Nearly one in five (18%) ransomware incidents in the US led to a lawsuit in 2023, with 123 filed so far, according to new figures from Comparitech.
The number for lawsuits for 2023 is likely to increase, with many data breach notifications still being issued for incidents last year.
The analysis showed a growth in the number of lawsuits filed following ransomware attacks in the period from 2018-2023.
Across just over 3000 confirmed ransomware incidents over the five years, 355 lawsuits were filed, a rate of 12%.
Of the 228 cases that have been completed, 59% were successful, achieving one or more of the following outcomes:
- A data breach settlement
- The company being fined for failing to safeguard systems and/or data
- Settled out of court/via mediation
In addition, 57 completed lawsuits resulted in voluntary dismissals by the plaintiffs (25%). Comparitech said this could suggest out-of-court settlements were reached in these cases.
A further 25 (11%) were dismissed by the courts.
There has been a substantial increase in the proportion of completed cases dismissed voluntarily by the plaintiffs in the period covered, from 5% in 2022 to 77% in 2023.
Data Breaches the Primary Reason for Ransomware Lawsuits
The main reason for ransomware lawsuits being filed is data breaches. Comparitech found that 283.3 million individual records are known to have been impacted in the 355 attacks where lawsuits have been filed, making up 80% of records impacted across all ransomware attacks since 2018.

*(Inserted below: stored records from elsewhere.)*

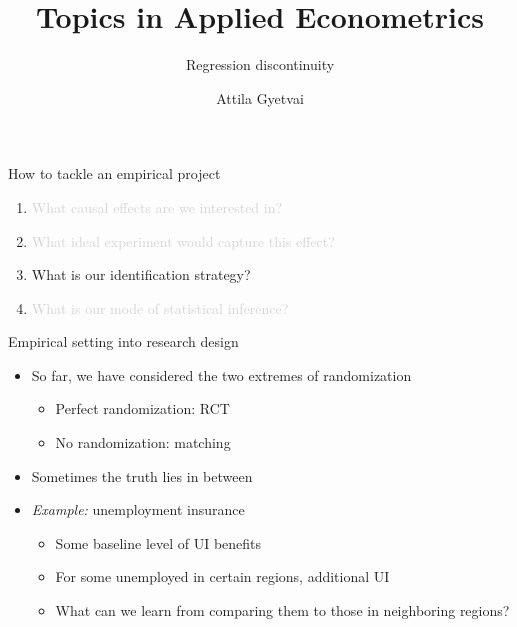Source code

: \documentclass[aspectratio=169,compress,handout,t,xcolor=table]{beamer}
\title{Topics in Applied Econometrics}
\subtitle[]{Regression discontinuity}
\author[Attila Gyetvai]{Attila Gyetvai}
\institute[]{Duke Economics \\ Summer 2020}
\date{}
\begin{document}
{
\begin{frame}
  \titlepage
\end{frame}
}
\addtocounter{framenumber}{-1}

\begin{frame}[c]{How to tackle an empirical project}
  \begin{enumerate}
    \addtolength{\itemsep}{0.5\baselineskip}
    \item \textcolor{lightgray}{What causal effects are we interested in?}
    \item \textcolor{lightgray}{What ideal experiment would capture this effect?}
    \item What is our identification strategy?
    \item \textcolor{lightgray}{What is our mode of statistical inference?}
  \end{enumerate}
\end{frame}

\begin{frame}{Empirical setting into research design}
  \begin{itemize}
    \item So far, we have considered the two extremes of randomization
    \begin{itemize}
      \item Perfect randomization: RCT
      \item No randomization: matching
    \end{itemize}
    \item Sometimes the truth lies in between
    \item \emph{Example:} unemployment insurance
    \begin{itemize}
      \item Some baseline level of UI benefits
      \item For some unemployed in certain regions, additional UI
      \item What can we learn from comparing them to those in neighboring regions? 
    \end{itemize}
  \end{itemize}
\end{frame}
\end{document}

Of the top 50 ransomware attacks since 2018 based on records breached, 48 have seen lawsuits filed. The only two that haven’t had lawsuits filed are the June 2021 attack against the University Medical Center of Southern Nevada and the attack on VF Corporation in December 2023, the latter of which is currently under investigation by several law firms.

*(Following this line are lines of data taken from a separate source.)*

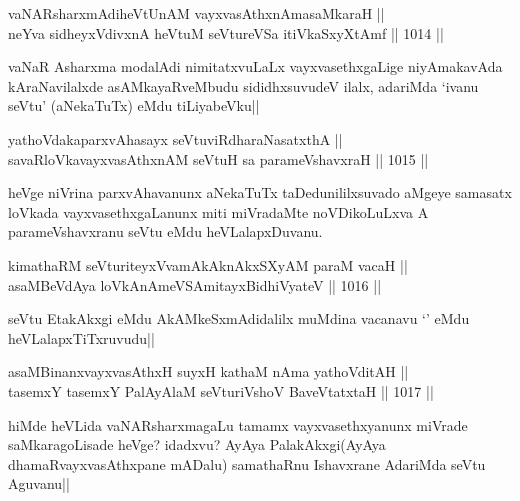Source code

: \begin{shl}
vaNARsharxmAdiheVtUnAM vayxvasAthxnAmasaMkaraH || \\
neYva sidheyxVdivxnA heVtuM seVtureVSa itiVkaSxyXtAmf ||  1014 ||  
\end{shl}

\begin{artha}
vaNaR Asharxma modalAdi nimitatxvuLaLx vayxvasethxgaLige niyAmakavAda kAraNavilalxde asAMkayaRveMbudu sididhxsuvudeV ilalx, adariMda `ivanu seVtu' (aNekaTuTx) eMdu tiLiyabeVku||
\end{artha}


\begin{shl}
yathoVdakaparxvAhasayx seVtuviRdharaNasatxthA || \\
savaRloVkavayxvasAthxnAM seVtuH sa parameVshavxraH ||  1015 ||  
\end{shl}

\begin{artha}
heVge niVrina parxvAhavanunx aNekaTuTx taDedunililxsuvado aMgeye samasatx loVkada vayxvasethxgaLanunx miti miVradaMte noVDikoLuLxva A parameVshavxranu seVtu eMdu heVLalapxDuvanu.
\end{artha}

\begin{shl}
kimathaRM seVturiteyxVvamAkAknAkxSXyAM paraM vacaH || \\
asaMBeVdAya loVkAnAmeVSAmitayxBidhiVyateV ||  1016 ||  
\end{shl}

\begin{artha}
seVtu EtakAkxgi eMdu AkAMkeSxmAdidalilx muMdina vacanavu `\stext' eMdu heVLalapxTiTxruvudu||
\end{artha}

\begin{shl}
asaMBinanxvayxvasAthxH suyxH kathaM nAma yathoVditAH || \\
tasemxY tasemxY PalAyAlaM seVturiVshoV BaveVtatxtaH ||  1017 ||  
\end{shl}

\begin{artha}
hiMde heVLida vaNARsharxmagaLu tamamx vayxvasethxyanunx miVrade saMkaragoLisade heVge? idadxvu? AyAya PalakAkxgi(AyAya dhamaRvayxvasAthxpane mADalu) samathaRnu Ishavxrane AdariMda seVtu Aguvanu||
\end{artha}


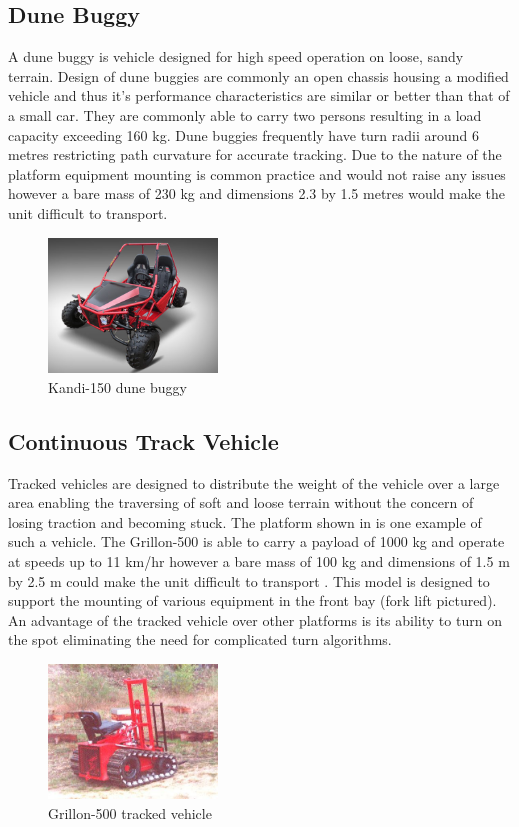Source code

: \documentclass[main.tex]{subfiles}
\begin{document}
\subsection{Dune Buggy}
A dune buggy is vehicle designed for high speed operation on loose, sandy terrain. Design of dune buggies are commonly an open chassis housing a modified vehicle and thus it's performance characteristics are similar or better than that of a small car. They are commonly able to carry two persons resulting in a load capacity exceeding 160 kg. Dune buggies frequently have turn radii around 6 metres restricting path curvature for accurate tracking. Due to the nature of the platform equipment mounting is common practice and would not raise any issues however a bare mass of 230 kg and dimensions 2.3 by 1.5 metres would make the unit difficult to transport.
\begin{figure}[ht]
\includegraphics[width=0.4\textwidth]{4-ConceptDesign/kandidunebuggy.jpg}
\centering
\caption[Kandi-150 dune buggy]{Kandi-150 dune buggy \parencite{150GKM}} 
\end{figure}

\subsection{Continuous Track Vehicle}
Tracked vehicles are designed to distribute the weight of the vehicle over a large area enabling the traversing of soft and loose terrain without the concern of losing traction and becoming stuck. The platform shown in  is one example of such a vehicle. The Grillon-500 is able to carry a payload of 1000 kg and operate at speeds up to 11 km/hr however a bare mass of 100 kg and dimensions of 1.5 m by 2.5 m could make the unit difficult to transport \parencite{cinamGrillon}. This model is designed to support the mounting of various equipment in the front bay (fork lift pictured). An advantage of the tracked vehicle over other platforms is its ability to turn on the spot eliminating the need for complicated turn algorithms. 
\begin{figure}[ht]
\includegraphics[width=0.4\textwidth]{4-ConceptDesign/Grillon-500.jpg}
\centering
\caption[Grillon-500 tracked vehicle]{Grillon-500 tracked vehicle \parencite{cinamGrillon}} 
\end{figure}
\end{document}
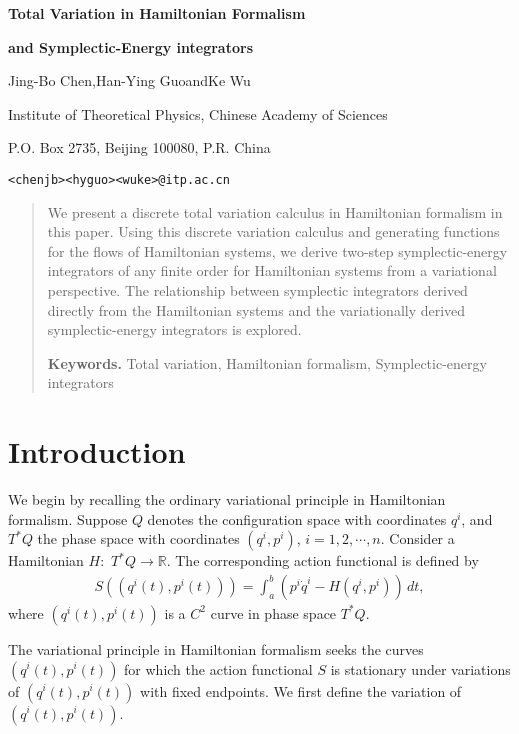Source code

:\documentclass[a4paper,a4paper]{article}
\def\sect#1{\section{#1}\setcounter{equation}{0}}
\begin{document}

\centerline{} \vskip0.5cm \centerline{\LARGE \bf Total Variation
in Hamiltonian Formalism} \vskip3pt \centerline{\LARGE \bf and
Symplectic-Energy integrators } \vskip0.7cm \centerline{\large
Jing-Bo Chen,\quad Han-Ying Guo\quad and\quad Ke Wu} \vskip3pt
\centerline{\small Institute of Theoretical Physics, Chinese
Academy of Sciences} \vskip3pt \centerline{\small P.O. Box  2735,
Beijing 100080, P.R. China} \vskip3pt \centerline{\small
\texttt{<chenjb><hyguo><wuke>@itp.ac.cn}} \vskip1cm


\begin{abstract}
We present a discrete total variation calculus in Hamiltonian
formalism in this paper. Using this discrete variation calculus
and generating functions for the flows of Hamiltonian systems, we
derive two-step symplectic-energy integrators of any finite order
for Hamiltonian systems from a variational perspective. The
relationship between symplectic integrators derived directly from
the Hamiltonian systems and the variationally derived
symplectic-energy integrators is explored.

\vskip8pt
{\bf Keywords.}
Total variation, Hamiltonian formalism, Symplectic-energy integrators
\end{abstract}



\sect{Introduction}

We begin by recalling the ordinary variational principle in Hamiltonian formalism.
Suppose $Q$ denotes the  configuration space with coordinates $q^{i}$, and
$T^{*}Q$ the phase space with coordinates $(q^{i}, p^{i})$, $i=1, 2,\cdots, n$.
Consider a Hamiltonian $H:\,\,T^{*}Q  \to \mathbb{R}$.
The corresponding action functional is defined by
\begin{align}
    S((q^{i}(t), p^{i}(t)))=\int_{a}^{b}(p^{i}\dot{q}^{i}-H(q^{i}, p^{i}))
                             \,dt, \label{1.1}
\end{align}
where $(q^{i}(t), p^{i}(t))$ is a $C^{2}$ curve in phase space $T^{*}Q$.

The variational principle in Hamiltonian formalism seeks the curves
$(q^{i}(t), p^{i}(t))$ for which the action functional
$S$ is stationary under variations of $(q^{i}(t), p^{i}(t))$ with fixed
endpoints.  We first define the variation of $(q^{i}(t), p^{i}(t))$.
\end{document}
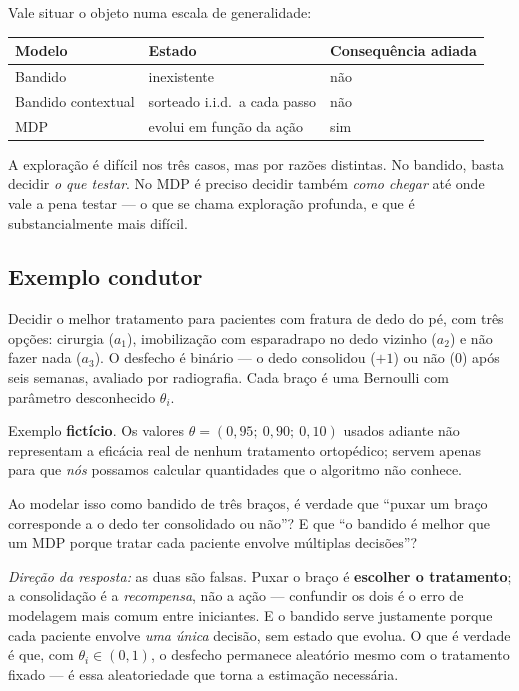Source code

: \documentclass[11pt, a4paper]{article}
\begin{document}
Vale situar o objeto numa escala de generalidade:

\begin{center}
\begin{tabular}{lll}
\toprule
\textbf{Modelo} & \textbf{Estado} & \textbf{Consequência adiada} \\
\midrule
Bandido & inexistente & não \\
Bandido contextual & sorteado i.i.d.\ a cada passo & não \\
MDP & evolui em função da ação & sim \\
\bottomrule
\end{tabular}
\end{center}

A exploração é difícil nos três casos, mas por razões distintas. No bandido,
basta decidir \emph{o que testar}. No MDP é preciso decidir também
\emph{como chegar} até onde vale a pena testar — o que se chama exploração
profunda, e que é substancialmente mais difícil.

\subsection*{Exemplo condutor}

Decidir o melhor tratamento para pacientes com fratura de dedo do pé, com
três opções: cirurgia ($a_1$), imobilização com esparadrapo no dedo vizinho
($a_2$) e não fazer nada ($a_3$). O desfecho é binário — o dedo consolidou
($+1$) ou não ($0$) após seis semanas, avaliado por radiografia. Cada braço
é uma Bernoulli com parâmetro desconhecido $\theta_i$.

\begin{alertabox}
Exemplo \textbf{fictício}. Os valores $\theta = (0{,}95;\ 0{,}90;\ 0{,}10)$
usados adiante não representam a eficácia real de nenhum tratamento
ortopédico; servem apenas para que \emph{nós} possamos calcular quantidades
que o algoritmo não conhece.
\end{alertabox}

\begin{discbox}
Ao modelar isso como bandido de três braços, é verdade que ``puxar um braço
corresponde a o dedo ter consolidado ou não''? E que ``o bandido é melhor
que um MDP porque tratar cada paciente envolve múltiplas decisões''?

\smallskip
\emph{Direção da resposta:} as duas são falsas. Puxar o braço é
\textbf{escolher o tratamento}; a consolidação é a \emph{recompensa}, não a
ação — confundir os dois é o erro de modelagem mais comum entre iniciantes.
E o bandido serve justamente porque cada paciente envolve \emph{uma única}
decisão, sem estado que evolua. O que é verdade é que, com
$\theta_i \in (0,1)$, o desfecho permanece aleatório mesmo com o tratamento
fixado — é essa aleatoriedade que torna a estimação necessária.
\end{discbox}
\end{document}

Healthcare (111 lawsuits filed) and finance (54 lawsuits filed) were the sectors with the highest number of filed lawsuits. This correlates with these being the two sectors having among the largest volumes of breached records resulting from ransomware attacks (healthcare 51 million records, finance 41 million records).
While the technology industry had the most records impacted (130.7 million), the majority of these stem from supply chain incidents such as MOVEit, Blackbaud and Fortra, which impacted multiple companies in a single vulnerability exploitation.
Three lawsuits were issued against Colonial Pipeline following the attack that took the largest fuel pipeline in the US offline in 2021, under a number of claims. These included negligence, improper safeguards, breach of public duty and violations of consumer protection statutes. However, all three of these lawsuits were dismissed.
Financial Costs from Lawsuits
Of the 112 cases in which out-of-court settlement figures were provided, over $245m was paid out by organizations, an average settlement figure of $2.2m.
The maximum average payout to individual plaintiffs was $5000.
The top five known settlement payments were the following cases:
- Horizon Actuarial Services, LLC - $8.7m
- Accellion - $8.1m
- Orick, Herrington & Sutcliffe - $8m
- Scripps Health - $6.7m
- Planned Parenthood LA - $6m
In addition, organizations have been handed nearly $10m in regulatory fines for failings before, during or after ransomware attacks. This includes the US Securities and Exchange Commission (SEC) fining BlackBaud $3m for making misleading disclosures about its 2020 attack.